# Instructions for the task:
Every single entry that follows must be copied exactly.

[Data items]

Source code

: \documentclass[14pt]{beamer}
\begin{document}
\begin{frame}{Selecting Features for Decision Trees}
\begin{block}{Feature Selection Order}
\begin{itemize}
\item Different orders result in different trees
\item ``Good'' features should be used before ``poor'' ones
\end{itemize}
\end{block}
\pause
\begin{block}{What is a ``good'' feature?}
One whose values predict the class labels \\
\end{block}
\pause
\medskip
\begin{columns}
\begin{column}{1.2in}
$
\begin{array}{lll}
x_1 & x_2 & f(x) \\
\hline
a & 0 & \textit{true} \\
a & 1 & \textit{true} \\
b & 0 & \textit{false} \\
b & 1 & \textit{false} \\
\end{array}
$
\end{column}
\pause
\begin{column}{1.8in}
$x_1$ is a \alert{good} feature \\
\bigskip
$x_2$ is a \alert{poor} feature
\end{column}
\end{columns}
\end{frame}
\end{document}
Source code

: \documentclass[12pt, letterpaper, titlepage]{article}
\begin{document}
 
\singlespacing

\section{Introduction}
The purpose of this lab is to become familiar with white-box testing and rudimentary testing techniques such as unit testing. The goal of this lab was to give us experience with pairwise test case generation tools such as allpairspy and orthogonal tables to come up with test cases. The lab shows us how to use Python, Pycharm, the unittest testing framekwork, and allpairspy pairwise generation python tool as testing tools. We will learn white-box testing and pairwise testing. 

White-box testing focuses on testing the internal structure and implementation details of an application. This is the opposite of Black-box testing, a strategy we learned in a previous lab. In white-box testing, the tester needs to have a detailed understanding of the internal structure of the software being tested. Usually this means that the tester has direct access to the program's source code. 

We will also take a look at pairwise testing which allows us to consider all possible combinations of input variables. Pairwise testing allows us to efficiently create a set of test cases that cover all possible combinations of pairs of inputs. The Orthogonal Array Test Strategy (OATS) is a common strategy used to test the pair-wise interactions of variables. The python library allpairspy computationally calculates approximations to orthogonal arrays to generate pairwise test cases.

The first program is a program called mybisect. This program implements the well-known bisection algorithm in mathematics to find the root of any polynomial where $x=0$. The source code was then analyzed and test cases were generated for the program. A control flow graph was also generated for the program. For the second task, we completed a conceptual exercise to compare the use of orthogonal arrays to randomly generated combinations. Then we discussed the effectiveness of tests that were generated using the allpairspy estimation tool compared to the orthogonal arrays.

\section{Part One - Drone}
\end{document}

# Answer section:
Source code

: \documentclass[14pt]{beamer}
\begin{document}
\begin{frame}{Selecting Features for Decision Trees}
\begin{block}{Feature Selection Order}
\begin{itemize}
\item Different orders result in different trees
\item ``Good'' features should be used before ``poor'' ones
\end{itemize}
\end{block}
\pause
\begin{block}{What is a ``good'' feature?}
One whose values predict the class labels \\
\end{block}
\pause
\medskip
\begin{columns}
\begin{column}{1.2in}
$
\begin{array}{lll}
x_1 & x_2 & f(x) \\
\hline
a & 0 & \textit{true} \\
a & 1 & \textit{true} \\
b & 0 & \textit{false} \\
b & 1 & \textit{false} \\
\end{array}
$
\end{column}
\pause
\begin{column}{1.8in}
$x_1$ is a \alert{good} feature \\
\bigskip
$x_2$ is a \alert{poor} feature
\end{column}
\end{columns}
\end{frame}
\end{document}
Source code

: \documentclass[12pt, letterpaper, titlepage]{article}
\begin{document}
 
\singlespacing

\section{Introduction}
The purpose of this lab is to become familiar with white-box testing and rudimentary testing techniques such as unit testing. The goal of this lab was to give us experience with pairwise test case generation tools such as allpairspy and orthogonal tables to come up with test cases. The lab shows us how to use Python, Pycharm, the unittest testing framekwork, and allpairspy pairwise generation python tool as testing tools. We will learn white-box testing and pairwise testing. 

White-box testing focuses on testing the internal structure and implementation details of an application. This is the opposite of Black-box testing, a strategy we learned in a previous lab. In white-box testing, the tester needs to have a detailed understanding of the internal structure of the software being tested. Usually this means that the tester has direct access to the program's source code. 

We will also take a look at pairwise testing which allows us to consider all possible combinations of input variables. Pairwise testing allows us to efficiently create a set of test cases that cover all possible combinations of pairs of inputs. The Orthogonal Array Test Strategy (OATS) is a common strategy used to test the pair-wise interactions of variables. The python library allpairspy computationally calculates approximations to orthogonal arrays to generate pairwise test cases.

The first program is a program called mybisect. This program implements the well-known bisection algorithm in mathematics to find the root of any polynomial where $x=0$. The source code was then analyzed and test cases were generated for the program. A control flow graph was also generated for the program. For the second task, we completed a conceptual exercise to compare the use of orthogonal arrays to randomly generated combinations. Then we discussed the effectiveness of tests that were generated using the allpairspy estimation tool compared to the orthogonal arrays.

\section{Part One - Drone}
\end{document}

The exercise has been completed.